Il pourrait également sembler que la couleur de l'orchidée imiterait la couleur de la marguerite, mais Martel a trouvé que la réalité est un peu plus compliquée. "Au départ, je pensais que le mimétisme des couleurs était impliqué car Télipogon et la marguerite ont des fleurs jaunes à l'œil humain. Mais j'ai été surpris que les réflectances soient très différentes. Cependant, tout avait un sens après avoir vu que la partie blanche de T. péruvien les fleurs réfléchissent la lumière UV, ce que fait également la marguerite. Plus de lecture a conduit à la recherche d'Anne Gaskett et de ses collègues. Ils ont trouvé évolution convergente par contraste chromatique et achromatique dans deux genres d'orchidées sexuellement trompeuses pollinisées par la même espèce de guêpe.

Trouver  T. péruvien utilise le contraste comme signal est un mélange de familier et d'étrange, a déclaré Martel. « Il existe déjà des études montrant que le contraste est un indice important pour la détectabilité des fleurs par les pollinisateurs. Cependant, pour autant que je sache, il n'y a aucun exemple montrant que le contraste est impliqué dans un système de pollinisation trompeur. Il a été suggéré que le contraste serait également un indice important dans les systèmes de pollinisation impliquant la tromperie sexuelle, car les espèces de deux genres d'orchidées australiennes produisent des fleurs qui contrastent fortement avec leur environnement, mais aucun mimétisme de couleur n'était apparent.

Alors que la fleur est assez facile à trouver si vous êtes une mouche, Martel a trouvé que c'est plus difficile pour les humains. « C'était très difficile. En général, la topographie andine rend tout plus compliqué, surtout si l'on considère les hautes altitudes auxquelles Télipogon espèces peuvent être trouvées. La plupart Télipogon L'espèce est présente dans la forêt de nuages ​​entre 2000 et 3500 m d'altitude, caractérisée par un climat contrasté (c'est-à-dire une température inférieure à zéro la nuit, avec des journées souvent nuageuses et pluvieuses). Pour mon étude sur T. péruvien, j'étais basé dans une toute petite ville appelée Marcapata (3000 m), qui se trouvait sur la colline en face de laquelle T. péruvien se trouve (2850 m). Atteindre T. péruvien populations, je descendais une colline tous les jours, traversais la rivière Araza à pied puis marchais jusqu'aux limites de la forêt (environ une heure de marche au total). Ce fut ma routine pendant environ neuf mois pendant trois ans.
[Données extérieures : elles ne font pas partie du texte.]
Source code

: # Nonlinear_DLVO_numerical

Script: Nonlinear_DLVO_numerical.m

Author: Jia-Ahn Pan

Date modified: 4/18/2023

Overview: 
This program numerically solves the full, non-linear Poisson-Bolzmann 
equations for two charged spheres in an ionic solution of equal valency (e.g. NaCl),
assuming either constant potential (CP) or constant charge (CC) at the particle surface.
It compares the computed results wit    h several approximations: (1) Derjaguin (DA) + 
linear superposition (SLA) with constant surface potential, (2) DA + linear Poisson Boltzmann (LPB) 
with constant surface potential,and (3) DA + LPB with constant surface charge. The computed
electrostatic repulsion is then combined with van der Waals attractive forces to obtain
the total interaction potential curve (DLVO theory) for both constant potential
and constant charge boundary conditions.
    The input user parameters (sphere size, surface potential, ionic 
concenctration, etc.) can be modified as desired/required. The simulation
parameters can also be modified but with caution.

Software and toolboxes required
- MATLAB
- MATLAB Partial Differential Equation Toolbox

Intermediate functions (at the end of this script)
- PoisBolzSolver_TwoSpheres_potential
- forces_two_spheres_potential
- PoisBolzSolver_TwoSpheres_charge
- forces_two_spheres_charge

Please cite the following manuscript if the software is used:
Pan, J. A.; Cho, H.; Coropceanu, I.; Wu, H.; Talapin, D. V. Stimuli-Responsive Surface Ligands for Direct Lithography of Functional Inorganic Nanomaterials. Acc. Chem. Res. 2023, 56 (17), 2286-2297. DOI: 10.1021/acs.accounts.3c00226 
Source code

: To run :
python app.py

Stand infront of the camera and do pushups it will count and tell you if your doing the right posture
Travailler dans ces conditions ne rend pas seulement difficile l'accès aux fleurs. Vous devez également récupérer des échantillons. Heureusement, Martel ne manquait pas d'aide. “À Marcapata, j'ai été hébergé par un gentil couple Jose et Juana Gutierrez. Ils m'ont permis d'utiliser leur congélateur domestique pour stocker mes échantillons et sont même allés sur mes sites d'échantillonnage avec moi à plusieurs reprises. T. péruvien se trouve dans seulement deux localités, l'une en face de la ville de Marcapata et l'autre, de l'autre côté de la montagne. À Marcapata, des dizaines de plantes en fleurs peuvent être trouvées dans une petite zone entre août et septembre.

Martel a des plans de recherche pour l'avenir, mais ils impliqueront de quitter Télipogon derrière. "Il y a quelques autres articles qui sortent sur Télipogon pollinisation (enregistrements faisant état d'autopollinisation et de pollinisation impliquant une pseudocopulation) et taxonomie. C'est un genre passionnant avec lequel travailler, mais pour être honnête, c'était très difficile, et je ne commencerai aucun autre projet sur Télipogon jusqu'à ce que j'aie de meilleures conditions pour rendre le travail de terrain moins compliqué. Il existe d'autres systèmes de pollinisation sympas qui ne sont pas si compliqués.